▸ Given data
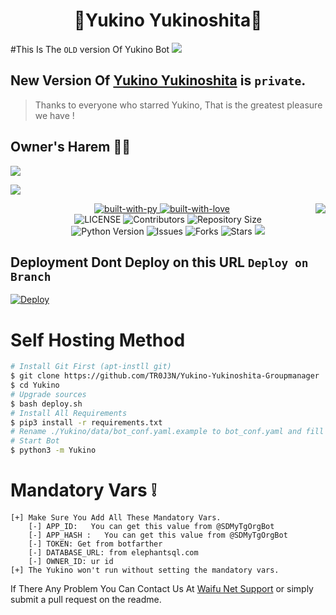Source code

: <h1 align="center"><b><b>🤍Yukino Yukinoshita🤍</b></b></h1> 
 
#This Is The `OLD` version Of Yukino Bot 
<img src="https://img.shields.io/badge/Maintained?%20No-black.svg?logo=Apache">
## New Version Of [Yukino Yukinoshita](https://t.me/Yukinonthecutebot) is `private`. 
> Thanks to everyone who starred Yukino, That is the greatest pleasure we have !

## Owner's Harem 🤍😍
<p align="left">
 <a href="https://t.me/waifuNetBots"><img src="https://img.shields.io/badge/Join-Telegram%20Channel-black.svg?logo=Telegram"></a>
</p>
<p align="left">
  <a href="https://t.me/waifuNetwork"><img src="https://img.shields.io/badge/Join-Telegram%20Group-white.svg?logo=telegram"></a>
</p>

<img align="right" src="https://wallpaperaccess.com/full/4226688.jpg">

<p align="center">
    <a href="https://python.org">
        <img src="https://forthebadge.com/images/badges/made-with-python.svg" alt="built-with-py">
    </a>
    <a href="https://GitHub.com/TR0J3N">
        <img src="http://ForTheBadge.com/images/badges/built-with-love.svg" alt="built-with-love">
    </a> <br>
    <img src="https://img.shields.io/github/license/TR0J3N/Yukino-Yukinoshita-Groupmanager?style=for-the-badge&logo=appveyor" alt="LICENSE">
    <img src="https://img.shields.io/github/contributors/TR0J3N/Yukino-Yukinoshita-Groupmanager?style=for-the-badge&logo=appveyor" alt="Contributors">
    <img src="https://img.shields.io/github/size/TR0J3N/Yukino-Yukinoshita-Groupmanager?style=for-the-badge&logo=appveyor" alt="Repository Size"> <br>
    <img src="https://img.shields.io/badge/python-3.9-green?style=for-the-badge&logo=appveyor" alt="Python Version">
    <img src="https://img.shields.io/github/issues/TR0J3N/Yukino-Yukinoshita-Groupmanager?style=for-the-badge&logo=appveyor" alt="Issues">
    <img src="https://img.shields.io/github/forks/TR0J3N/Yukino-Yukinoshita-Groupmanager?style=for-the-badge&logo=appveyor" alt="Forks">
    <img src="https://img.shields.io/github/stars/TR0J3N/Yukino-Yukinoshita-Groupmanager?style=for-the-badge&logo=appveyor" alt="Stars">
    <a href="https://pypi.org/project/Telethon/"> <img src="https://img.shields.io/pypi/v/telethon?color=yellow&label=telethon&logo=python&logoColor=green&style=for-the-badge" /></a>
</p>


## Deployment Dont Deploy on this URL `Deploy on Branch`

[![Deploy](https://www.herokucdn.com/deploy/button.svg)](https://heroku.com/deploy?template=https://github.com/TR0J3N/Yukino-Yukinoshita-Groupmanager)


# Self Hosting Method
```sh
# Install Git First (apt-instll git)
$ git clone https://github.com/TR0J3N/Yukino-Yukinoshita-Groupmanager
$ cd Yukino
# Upgrade sources
$ bash deploy.sh
# Install All Requirements 
$ pip3 install -r requirements.txt
# Rename ./Yukino/data/bot_conf.yaml.example to bot_conf.yaml and fill
# Start Bot 
$ python3 -m Yukino
```
# Mandatory Vars ❕
```
[+] Make Sure You Add All These Mandatory Vars. 
    [-] APP_ID:   You can get this value from @SDMyTgOrgBot
    [-] APP_HASH :   You can get this value from @SDMyTgOrgBot
    [-] TOKEN: Get from botfarther
    [-] DATABASE_URL: from elephantsql.com
    [-] OWNER_ID: ur id
[+] The Yukino won't run without setting the mandatory vars.
```

If There Any Problem You Can Contact Us At [Waifu Net Support](https://t.me/waifuNetBots) or simply submit a pull request on the readme.

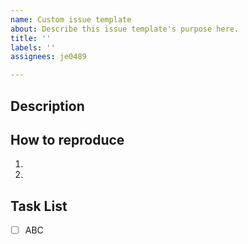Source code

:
 ```yaml
---
name: Custom issue template
about: Describe this issue template's purpose here.
title: ''
labels: ''
assignees: je0489

---
```


## Description

## How to reproduce
1. 
2. 

## Task List
- [ ] ABC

▸ What you have to do
Please report every line of the listing that contains the string "badges".

▸ Answer area
        <img src="https://forthebadge.com/images/badges/made-with-python.svg" alt="built-with-py">
        <img src="http://ForTheBadge.com/images/badges/built-with-love.svg" alt="built-with-love">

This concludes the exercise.